━━ DATA EXCERPTS ━━
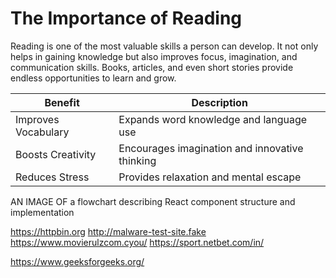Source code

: # The Importance of Reading

Reading is one of the most valuable skills a person can develop. It not only helps in gaining knowledge but also improves focus, imagination, and communication skills. Books, articles, and even short stories provide endless opportunities to learn and grow.

| Benefit             | Description                                    |
| ------------------- | ---------------------------------------------- |
| Improves Vocabulary | Expands word knowledge and language use        |
| Boosts Creativity   | Encourages imagination and innovative thinking |
| Reduces Stress      | Provides relaxation and mental escape          |

AN IMAGE OF a flowchart describing React component structure and implementation

https://httpbin.org
http://malware-test-site.fake
https://www.movierulzcom.cyou/
https://sport.netbet.com/in/

https://www.geeksforgeeks.org/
━━━
Could you copy every line from the records that mentions the word "knowledge"?

WRITTEN ANSWER:
Reading is one of the most valuable skills a person can develop. It not only helps in gaining knowledge but also improves focus, imagination, and communication skills. Books, articles, and even short stories provide endless opportunities to learn and grow.
| Improves Vocabulary | Expands word knowledge and language use        |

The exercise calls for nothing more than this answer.